**About this exercise:** Take the data below and copy exactly the lines starting at the one with "trasmettitore a condensatore" and finishing at the one with "lamine hanno tra", both included.
══════════
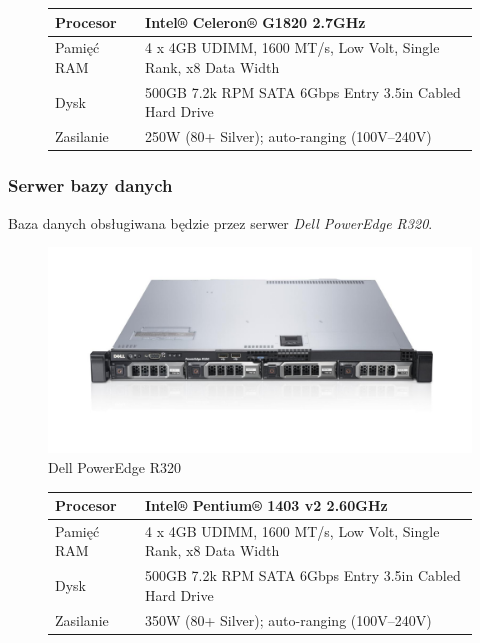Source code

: \begin{figure}[H]
\begin{center}
\begin{tabular}{|l|l|}
  \hline
  Procesor & Intel® Celeron® G1820 2.7GHz \\ \hline
  Pamięć RAM & 4 x 4GB UDIMM, 1600 MT/s, Low Volt, Single Rank, x8 Data Width \\ \hline
  Dysk & 500GB 7.2k RPM SATA 6Gbps Entry 3.5in Cabled Hard Drive \\ \hline
  Zasilanie & 250W (80+ Silver); auto-ranging (100V--240V) \\ \hline

\end{tabular}
\end{center}
\end{figure}

\subsubsection{Serwer bazy danych}

Baza danych obsługiwana będzie przez serwer \textit{Dell PowerEdge R320}.

\begin{figure}[H]
  \includegraphics[width=\textwidth]{images/poweredge-r320.jpg}
  \caption{Dell PowerEdge R320}
\end{figure}

\begin{figure}[H]
\begin{center}
\begin{tabular}{|l|l|}
  \hline
  Procesor & Intel® Pentium® 1403 v2 2.60GHz \\ \hline
  Pamięć RAM & 4 x 4GB UDIMM, 1600 MT/s, Low Volt, Single Rank, x8 Data Width \\ \hline
  Dysk & 500GB 7.2k RPM SATA 6Gbps Entry 3.5in Cabled Hard Drive \\ \hline
  Zasilanie & 350W (80+ Silver); auto-ranging (100V--240V) \\ \hline

\end{tabular}
\end{center}
\end{figure}

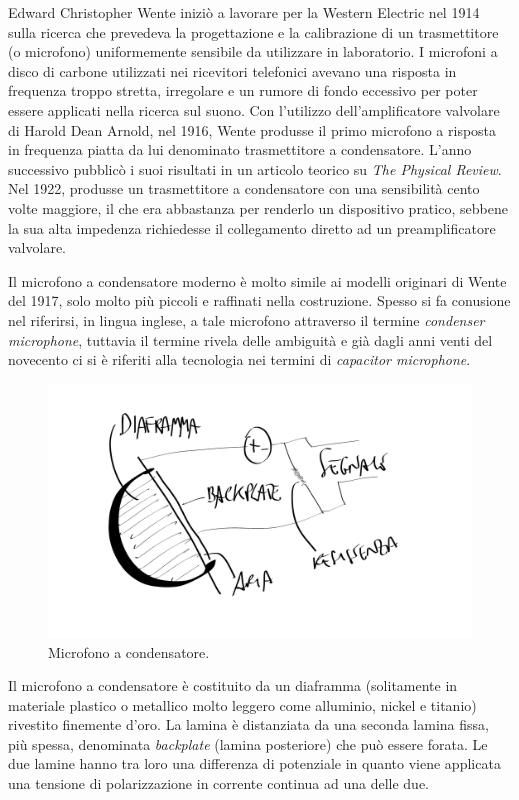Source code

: \begin{refsection}
Edward Christopher Wente iniziò a lavorare per la Western Electric nel 1914
sulla ricerca che prevedeva la progettazione e la calibrazione di un
trasmettitore (o microfono) uniformemente sensibile da utilizzare in laboratorio.
I microfoni a disco di carbone utilizzati nei ricevitori telefonici avevano una
risposta in frequenza troppo stretta, irregolare e un rumore di fondo eccessivo
per poter essere applicati nella ricerca sul suono. Con l'utilizzo
dell'amplificatore valvolare di Harold Dean Arnold, nel 1916, Wente produsse il
primo microfono a risposta in frequenza piatta da lui denominato trasmettitore a
condensatore. L'anno successivo pubblicò i suoi risultati in
un articolo teorico su \emph{The Physical Review}. Nel 1922, produsse un
trasmettitore a condensatore con una sensibilità cento volte maggiore, il che
era abbastanza per renderlo un dispositivo pratico, sebbene la sua alta
impedenza richiedesse il collegamento diretto ad un preamplificatore valvolare.

Il microfono a condensatore moderno è molto simile ai modelli originari di Wente
del 1917, solo molto più piccoli e raffinati nella costruzione. Spesso si fa
conusione nel riferirsi, in lingua inglese, a tale microfono attraverso il termine
\emph{condenser microphone}, tuttavia il termine rivela delle ambiguità e già
dagli anni venti del novecento ci si è riferiti alla tecnologia nei termini
di \emph{capacitor microphone}.

\begin{figure}[h]
\centering
\includegraphics[width=0.99\columnwidth]{CAPITOLI/0200/img/mic-capacitor.png}
\caption[]{Microfono a condensatore.}
\label{mic:condensatore}
\end{figure}

Il microfono a condensatore è costituito da un diaframma (solitamente in materiale
plastico o metallico molto leggero come alluminio, nickel e titanio)
rivestito finemente d'oro. La lamina è distanziata da una seconda lamina fissa, più spessa,
denominata \emph{backplate} (lamina posteriore) che può essere forata. Le due
lamine hanno tra loro una differenza di potenziale in quanto
viene applicata una tensione di polarizzazione in corrente continua ad una delle
due.


\end{refsection}
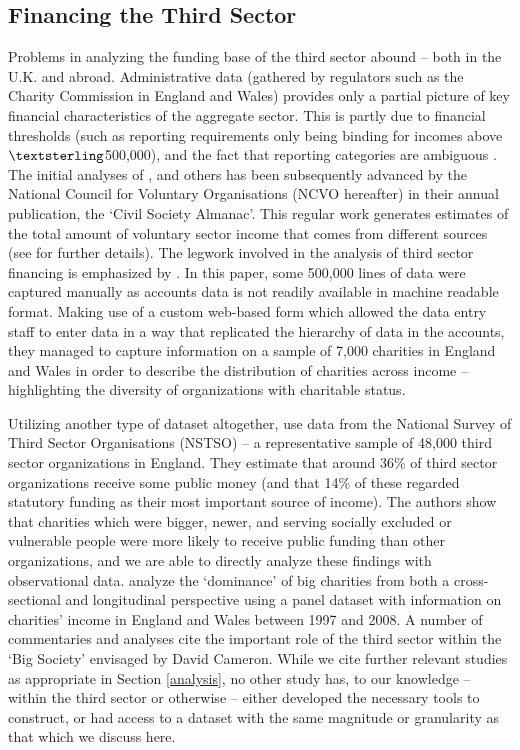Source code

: \documentclass[12pt]{article}
\begin{document}
\subsection{Financing the Third Sector}

Problems in analyzing the funding base of the third sector abound -- both in the U.K. and abroad. Administrative data (gathered by regulators such as the Charity Commission in England and Wales) provides only a partial picture of key financial characteristics of the aggregate sector. This is partly due to financial thresholds (such as reporting requirements only being binding for incomes above $\textsterling$500,000), and the fact that reporting categories are ambiguous \citep[as discussed in][]{Morgan2012}. The initial analyses of \cite{Posnett1993}, \cite{OsborneHems1995} and others has been subsequently advanced by the National Council for Voluntary Organisations (NCVO hereafter) in their annual publication, the `Civil Society Almanac'. This regular work generates estimates of the total amount of voluntary sector income that comes from different sources (see \cite{ncvo2016} for further details). The legwork involved in the analysis of third sector financing is emphasized by \cite{CliffordMohan2016}. In this paper, some 500,000 lines of data were captured manually as accounts data is not readily available in machine readable format. Making use of a custom web-based form which allowed the data entry staff to enter data in a way that replicated the hierarchy of data in the accounts, they managed to capture information on a sample of 7,000 charities in England and Wales in order to describe the distribution of charities across income -- highlighting the diversity of organizations with charitable status.

Utilizing another type of dataset altogether, \cite{cliffordfreidamohan2010} use data from the National Survey of Third Sector Organisations (NSTSO) -- a representative sample of 48,000 third sector organizations in England. They estimate that around 36\% of third sector organizations receive some public money (and that 14\% of these regarded statutory funding as their most important source of income). The authors show that charities which were bigger, newer, and serving socially excluded or vulnerable people were more likely to receive public funding than other organizations, and we are able to directly analyze these findings with observational data. \cite{backusandclifford2013} analyze the `dominance' of big charities from both a cross-sectional and longitudinal perspective using a panel dataset with information on charities' income in England and Wales between 1997 and 2008. A number of commentaries and analyses cite the important role of the third sector within the `Big Society' envisaged by David Cameron. While we cite further relevant studies as appropriate in Section \ref{analysis}, no other study has, to our knowledge -- within the third sector or otherwise -- either developed the necessary tools to construct, or had access to a dataset with the same magnitude or granularity as that which we discuss here.
\end{document}
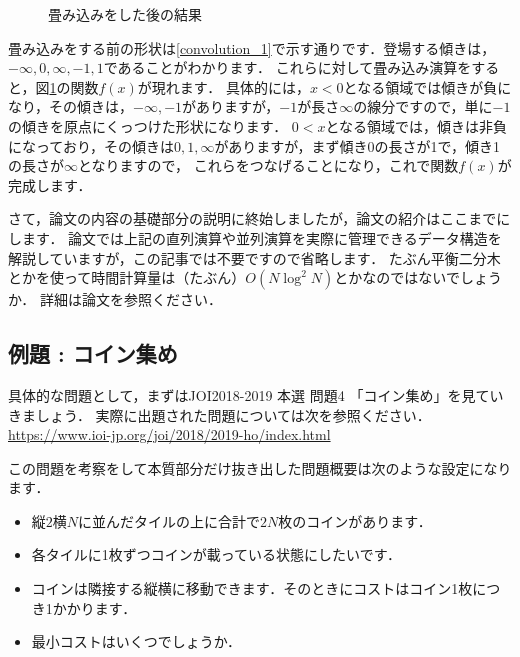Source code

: \documentclass[13pt]{jarticle}
\begin{document}
\begin{figure}[htbp]
\centering
{}
\caption{畳み込みをした後の結果}
\label{convolution_2}
\end{figure}

畳み込みをする前の形状は\ref{convolution_1}で示す通りです．登場する傾きは，$-\infty, 0, \infty, -1, 1$であることがわかります．
これらに対して畳み込み演算をすると，図\ref{convolution_2}の関数$f(x)$が現れます．
具体的には，$x<0$となる領域では傾きが負になり，その傾きは，$-\infty, -1$がありますが，$-1$が長さ$\infty$の線分ですので，単に$-1$の傾きを原点にくっつけた形状になります．
$0<x$となる領域では，傾きは非負になっており，その傾きは$0, 1, \infty$がありますが，まず傾き0の長さが1で，傾き1の長さが$\infty$となりますので，
これらをつなげることになり，これで関数$f(x)$が完成します．

さて，論文の内容の基礎部分の説明に終始しましたが，論文の紹介はここまでにします．
論文では上記の直列演算や並列演算を実際に管理できるデータ構造を解説していますが，この記事では不要ですので省略します．
たぶん平衡二分木とかを使って時間計算量は（たぶん）$O(N \log^2N)$とかなのではないでしょうか．
詳細は論文を参照ください．

\subsection{例題 : コイン集め}

具体的な問題として，まずはJOI2018-2019 本選 問題4 「コイン集め」を見ていきましょう．
実際に出題された問題については次を参照ください． \url{https://www.ioi-jp.org/joi/2018/2019-ho/index.html}

この問題を考察をして本質部分だけ抜き出した問題概要は次のような設定になります．
\begin{itemize}
\item 縦$2$横$N$に並んだタイルの上に合計で$2N$枚のコインがあります．
\item 各タイルに1枚ずつコインが載っている状態にしたいです．
\item コインは隣接する縦横に移動できます．そのときにコストはコイン1枚につき1かかります．
\item 最小コストはいくつでしょうか．
\end{itemize}
\end{document}
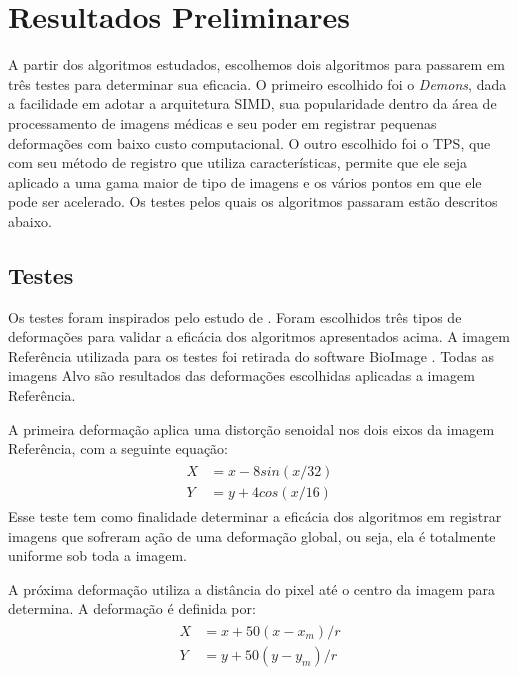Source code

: \chapter{Resultados Preliminares}
\label{cap:resultados}
	A partir dos algoritmos estudados, escolhemos dois algoritmos para passarem em três testes para determinar sua 
eficacia. O primeiro escolhido foi o \textit{Demons}, dada a facilidade em adotar a arquitetura SIMD, sua popularidade 
dentro da área de processamento de imagens médicas e seu poder em registrar pequenas deformações com baixo custo 
computacional. O outro escolhido foi o TPS, que com seu método de registro que utiliza características, permite que ele
seja aplicado a uma gama maior de tipo de imagens e os vários pontos em que ele pode ser acelerado. Os testes pelos 
quais os algoritmos passaram estão descritos abaixo.

\section{Testes}
	Os testes foram inspirados pelo estudo de \cite{zagorchev2006comparative}. Foram escolhidos três tipos
de deformações para validar a eficácia dos algoritmos apresentados acima. A imagem Referência utilizada para os
testes foi retirada do software BioImage \cite{papademetris2005bioimage}. Todas as imagens Alvo são resultados
das deformações escolhidas aplicadas a imagem Referência.

	A primeira deformação aplica uma distorção senoidal nos dois eixos da imagem Referência, com a
seguinte equação:
\begin{align} \label{math:sin}
\begin{split}
	X &= x - 8sin(x/32) \\
	Y &= y + 4cos(x/16)
\end{split}  	
\end{align}
	Esse teste tem como finalidade determinar a eficácia dos algoritmos em registrar imagens que sofreram
ação de uma deformação global, ou seja, ela é totalmente uniforme sob toda a imagem.

	A próxima deformação utiliza a distância do pixel até o centro da imagem para determina. A deformação
é definida por:
\begin{align} \label{math:dist}
\begin{split}
	X &= x + 50(x-x_m)/r \\
	Y &= y + 50(y-y_m)/r 
\end{split} 
\end{align}

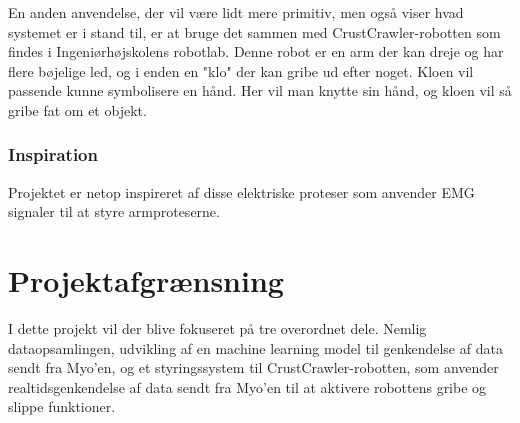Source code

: En anden anvendelse, der vil være lidt mere primitiv, men også viser hvad systemet er i stand til, er at bruge det sammen med CrustCrawler-robotten som findes i Ingeniørhøjskolens robotlab. Denne robot er en arm der kan dreje og har flere bøjelige led, og i enden en "klo" der kan gribe ud efter noget. Kloen vil passende kunne symbolisere en hånd. Her vil man knytte sin hånd, og kloen vil så gribe fat om et objekt.

\subsubsection{Inspiration}
Projektet er netop inspireret af disse elektriske proteser som anvender EMG signaler til at styre armproteserne.

\section{Projektafgrænsning}
I dette projekt vil der blive fokuseret på tre overordnet dele. Nemlig dataopsamlingen, udvikling af en machine learning model til genkendelse af data sendt fra Myo’en, og et styringssystem til CrustCrawler-robotten, som anvender realtidsgenkendelse af data sendt fra Myo’en til at aktivere robottens gribe og slippe funktioner. 

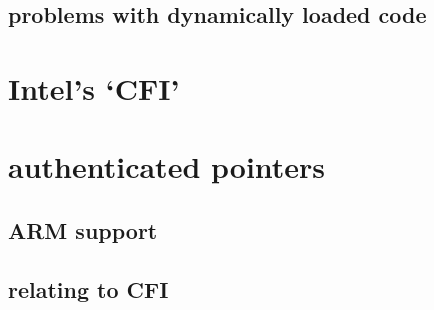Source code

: \subsection{problems with dynamically loaded code}


\section{Intel's `CFI'}


\section{authenticated pointers}

\subsection{ARM support}

\subsection{relating to CFI}


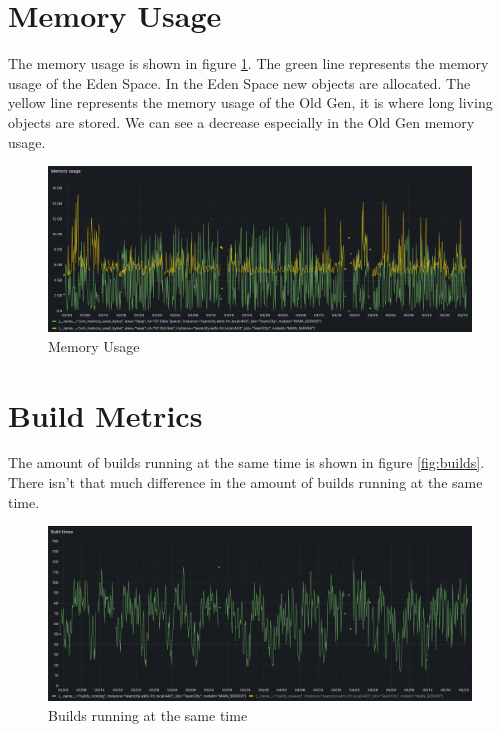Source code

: \section{Memory Usage}%
\label{sec:memory-usage}

The memory usage is shown in figure \ref{fig:memory}. The green line represents the memory usage of the Eden Space. In the Eden Space new objects are allocated. The yellow line represents the memory usage of the Old Gen, it is where long living objects are stored. We can see a decrease especially in the Old Gen memory usage. 

\begin{figure}[htbp]
    \centering
    \includegraphics[width=\textwidth]{graphics/memory.png}
    \caption{Memory Usage}
    \label{fig:memory}
\end{figure}

\section{Build Metrics}%
\label{sec:build-metrics}

The amount of builds running at the same time is shown in figure \ref{fig:builds}. There isn't that much difference in the amount of builds running at the same time.

\begin{figure}[htbp]
    \centering
    \includegraphics[width=\textwidth]{graphics/builds running.png}
    \caption{Builds running at the same time}
    \label{fig:builds-running}
\end{figure}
══════════
**Task response:**
trasmettitore a condensatore con una sensibilità cento volte maggiore, il che
era abbastanza per renderlo un dispositivo pratico, sebbene la sua alta
impedenza richiedesse il collegamento diretto ad un preamplificatore valvolare.

Il microfono a condensatore moderno è molto simile ai modelli originari di Wente
del 1917, solo molto più piccoli e raffinati nella costruzione. Spesso si fa
conusione nel riferirsi, in lingua inglese, a tale microfono attraverso il termine
\emph{condenser microphone}, tuttavia il termine rivela delle ambiguità e già
dagli anni venti del novecento ci si è riferiti alla tecnologia nei termini
di \emph{capacitor microphone}.

\begin{figure}[h]
\centering
\includegraphics[width=0.99\columnwidth]{CAPITOLI/0200/img/mic-capacitor.png}
\caption[]{Microfono a condensatore.}
\label{mic:condensatore}
\end{figure}

Il microfono a condensatore è costituito da un diaframma (solitamente in materiale
plastico o metallico molto leggero come alluminio, nickel e titanio)
rivestito finemente d'oro. La lamina è distanziata da una seconda lamina fissa, più spessa,
denominata \emph{backplate} (lamina posteriore) che può essere forata. Le due
lamine hanno tra loro una differenza di potenziale in quanto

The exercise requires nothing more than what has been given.